§ INPUT FOR THIS TASK

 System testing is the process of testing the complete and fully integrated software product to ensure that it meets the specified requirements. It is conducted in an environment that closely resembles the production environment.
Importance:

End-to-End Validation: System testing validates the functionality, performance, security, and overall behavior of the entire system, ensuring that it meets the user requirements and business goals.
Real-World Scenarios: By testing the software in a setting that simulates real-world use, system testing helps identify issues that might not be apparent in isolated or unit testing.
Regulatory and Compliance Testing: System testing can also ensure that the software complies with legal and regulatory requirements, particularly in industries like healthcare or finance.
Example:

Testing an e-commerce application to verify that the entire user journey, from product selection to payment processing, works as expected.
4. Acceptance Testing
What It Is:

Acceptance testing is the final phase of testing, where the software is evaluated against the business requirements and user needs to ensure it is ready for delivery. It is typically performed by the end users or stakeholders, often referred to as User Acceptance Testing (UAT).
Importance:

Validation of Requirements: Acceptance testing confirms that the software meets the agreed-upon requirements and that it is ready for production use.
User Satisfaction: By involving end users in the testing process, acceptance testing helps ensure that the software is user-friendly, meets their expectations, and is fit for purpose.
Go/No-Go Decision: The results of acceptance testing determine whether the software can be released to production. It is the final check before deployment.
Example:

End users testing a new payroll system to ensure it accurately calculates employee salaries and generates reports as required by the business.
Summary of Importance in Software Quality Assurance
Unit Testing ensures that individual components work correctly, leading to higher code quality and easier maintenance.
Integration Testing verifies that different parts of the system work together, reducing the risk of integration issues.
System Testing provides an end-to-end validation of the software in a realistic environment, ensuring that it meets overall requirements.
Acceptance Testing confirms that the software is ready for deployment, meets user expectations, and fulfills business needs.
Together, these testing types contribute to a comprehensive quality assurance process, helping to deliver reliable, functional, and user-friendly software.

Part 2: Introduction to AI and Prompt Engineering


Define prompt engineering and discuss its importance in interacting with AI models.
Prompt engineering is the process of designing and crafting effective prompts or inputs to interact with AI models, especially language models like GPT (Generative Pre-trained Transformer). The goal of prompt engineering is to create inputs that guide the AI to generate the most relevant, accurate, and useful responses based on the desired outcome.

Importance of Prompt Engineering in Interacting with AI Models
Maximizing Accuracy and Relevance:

--

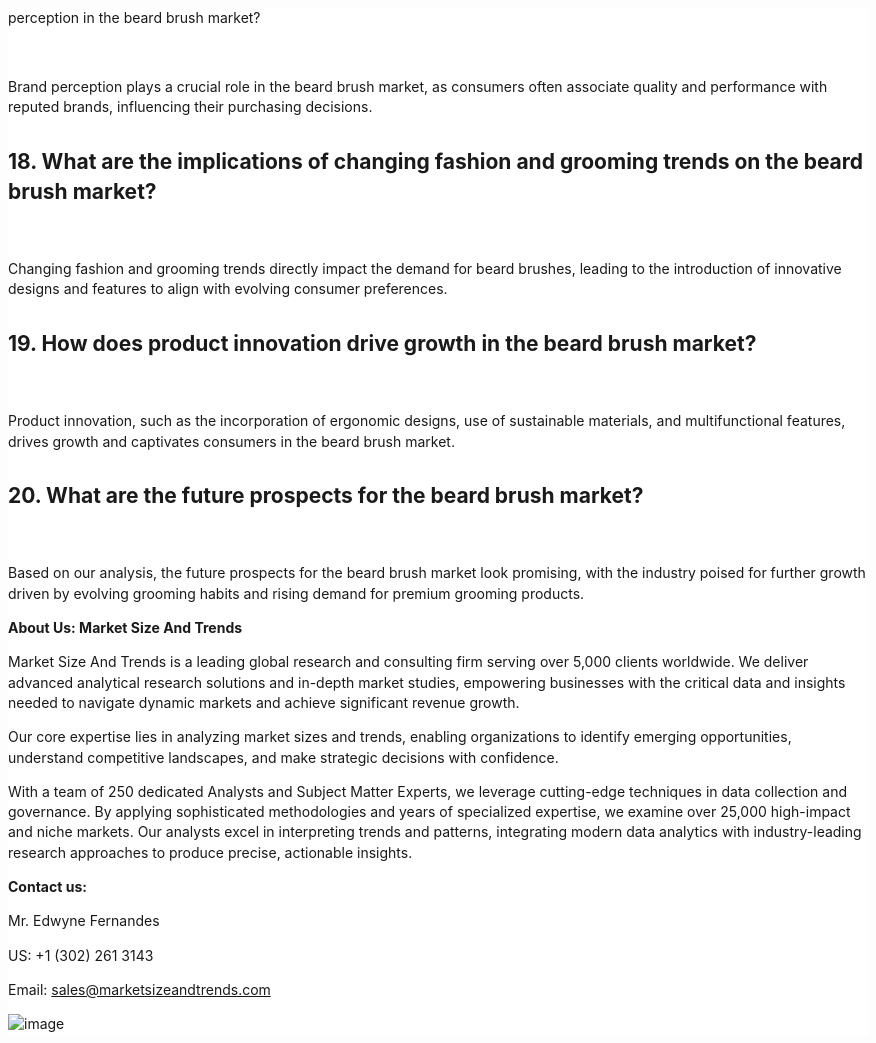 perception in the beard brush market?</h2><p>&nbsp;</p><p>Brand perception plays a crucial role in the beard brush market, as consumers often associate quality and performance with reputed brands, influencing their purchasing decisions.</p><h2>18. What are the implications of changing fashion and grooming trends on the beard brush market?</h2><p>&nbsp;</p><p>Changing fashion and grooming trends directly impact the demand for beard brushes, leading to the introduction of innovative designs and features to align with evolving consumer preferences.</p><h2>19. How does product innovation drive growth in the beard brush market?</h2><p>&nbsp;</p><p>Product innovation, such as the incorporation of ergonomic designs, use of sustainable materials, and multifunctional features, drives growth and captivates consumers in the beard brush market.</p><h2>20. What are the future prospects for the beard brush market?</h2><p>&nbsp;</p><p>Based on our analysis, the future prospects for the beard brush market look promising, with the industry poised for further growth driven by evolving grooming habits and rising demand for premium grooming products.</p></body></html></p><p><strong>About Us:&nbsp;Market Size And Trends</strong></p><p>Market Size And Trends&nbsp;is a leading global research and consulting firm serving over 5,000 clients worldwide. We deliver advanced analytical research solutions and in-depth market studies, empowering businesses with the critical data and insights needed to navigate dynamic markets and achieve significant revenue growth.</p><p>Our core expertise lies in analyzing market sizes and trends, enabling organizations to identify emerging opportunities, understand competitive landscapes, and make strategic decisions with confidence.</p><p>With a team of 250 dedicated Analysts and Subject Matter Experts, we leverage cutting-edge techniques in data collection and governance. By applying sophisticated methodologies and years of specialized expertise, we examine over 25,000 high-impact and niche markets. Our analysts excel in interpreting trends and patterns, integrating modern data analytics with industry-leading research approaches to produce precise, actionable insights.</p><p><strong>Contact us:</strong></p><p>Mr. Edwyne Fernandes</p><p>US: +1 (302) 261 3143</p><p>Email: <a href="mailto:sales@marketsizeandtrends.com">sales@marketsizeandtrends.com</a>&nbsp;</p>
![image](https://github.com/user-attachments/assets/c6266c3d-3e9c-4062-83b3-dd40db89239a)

---

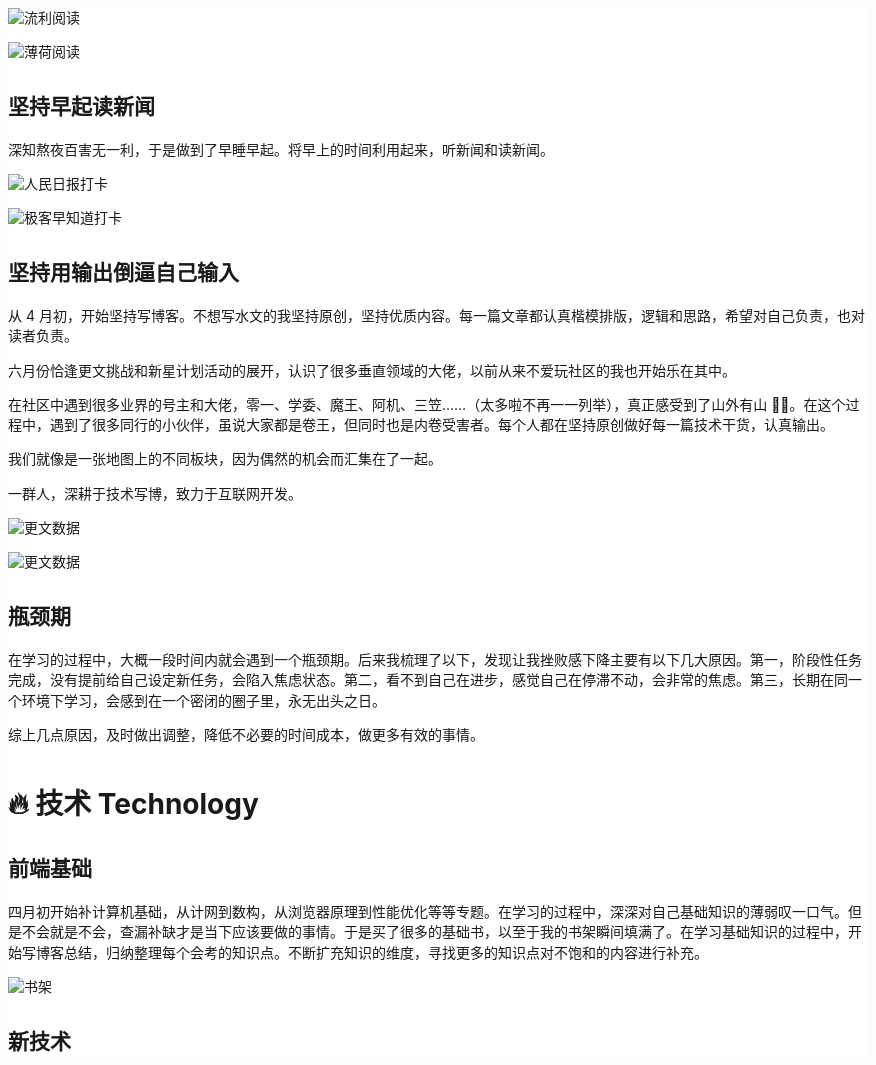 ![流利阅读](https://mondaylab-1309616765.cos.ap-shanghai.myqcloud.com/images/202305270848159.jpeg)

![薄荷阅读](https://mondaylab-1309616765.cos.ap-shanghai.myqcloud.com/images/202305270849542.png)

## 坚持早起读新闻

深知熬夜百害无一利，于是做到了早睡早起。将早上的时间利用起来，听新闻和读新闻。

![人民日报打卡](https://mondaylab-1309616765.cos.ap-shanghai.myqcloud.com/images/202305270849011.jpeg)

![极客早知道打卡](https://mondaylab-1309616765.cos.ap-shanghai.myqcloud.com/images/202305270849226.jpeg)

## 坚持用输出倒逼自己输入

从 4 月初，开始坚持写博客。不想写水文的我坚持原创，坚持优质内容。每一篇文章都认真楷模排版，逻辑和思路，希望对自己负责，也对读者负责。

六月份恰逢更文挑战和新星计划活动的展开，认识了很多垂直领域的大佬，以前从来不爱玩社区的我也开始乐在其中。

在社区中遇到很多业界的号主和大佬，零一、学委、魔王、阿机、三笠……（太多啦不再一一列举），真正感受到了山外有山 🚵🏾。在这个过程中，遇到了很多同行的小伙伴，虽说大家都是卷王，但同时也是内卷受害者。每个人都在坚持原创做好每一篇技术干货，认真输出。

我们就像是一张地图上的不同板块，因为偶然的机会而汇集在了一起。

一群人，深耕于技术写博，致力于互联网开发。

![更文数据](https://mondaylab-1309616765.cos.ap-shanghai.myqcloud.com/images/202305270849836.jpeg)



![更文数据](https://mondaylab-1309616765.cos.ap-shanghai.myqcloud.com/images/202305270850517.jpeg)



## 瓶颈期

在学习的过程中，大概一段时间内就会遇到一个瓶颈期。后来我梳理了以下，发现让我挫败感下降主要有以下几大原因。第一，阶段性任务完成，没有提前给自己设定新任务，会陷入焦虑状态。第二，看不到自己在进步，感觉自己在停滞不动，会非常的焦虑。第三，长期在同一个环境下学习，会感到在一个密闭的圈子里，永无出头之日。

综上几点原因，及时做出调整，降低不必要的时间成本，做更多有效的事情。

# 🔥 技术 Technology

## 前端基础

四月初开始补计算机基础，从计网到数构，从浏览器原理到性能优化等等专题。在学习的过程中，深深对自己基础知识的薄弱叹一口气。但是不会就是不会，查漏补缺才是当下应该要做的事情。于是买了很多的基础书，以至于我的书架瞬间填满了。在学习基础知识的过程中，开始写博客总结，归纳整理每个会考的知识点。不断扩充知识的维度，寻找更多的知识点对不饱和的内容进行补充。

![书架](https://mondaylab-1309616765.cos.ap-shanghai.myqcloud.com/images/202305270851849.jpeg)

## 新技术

§ EXERCISE INSTRUCTIONS
Quote the listing above, but only from the line that shows "System testing is" through the line that shows "User Satisfaction: By".

§ THE ANSWER
 System testing is the process of testing the complete and fully integrated software product to ensure that it meets the specified requirements. It is conducted in an environment that closely resembles the production environment.
Importance:

End-to-End Validation: System testing validates the functionality, performance, security, and overall behavior of the entire system, ensuring that it meets the user requirements and business goals.
Real-World Scenarios: By testing the software in a setting that simulates real-world use, system testing helps identify issues that might not be apparent in isolated or unit testing.
Regulatory and Compliance Testing: System testing can also ensure that the software complies with legal and regulatory requirements, particularly in industries like healthcare or finance.
Example:

Testing an e-commerce application to verify that the entire user journey, from product selection to payment processing, works as expected.
4. Acceptance Testing
What It Is:

Acceptance testing is the final phase of testing, where the software is evaluated against the business requirements and user needs to ensure it is ready for delivery. It is typically performed by the end users or stakeholders, often referred to as User Acceptance Testing (UAT).
Importance:

Validation of Requirements: Acceptance testing confirms that the software meets the agreed-upon requirements and that it is ready for production use.
User Satisfaction: By involving end users in the testing process, acceptance testing helps ensure that the software is user-friendly, meets their expectations, and is fit for purpose.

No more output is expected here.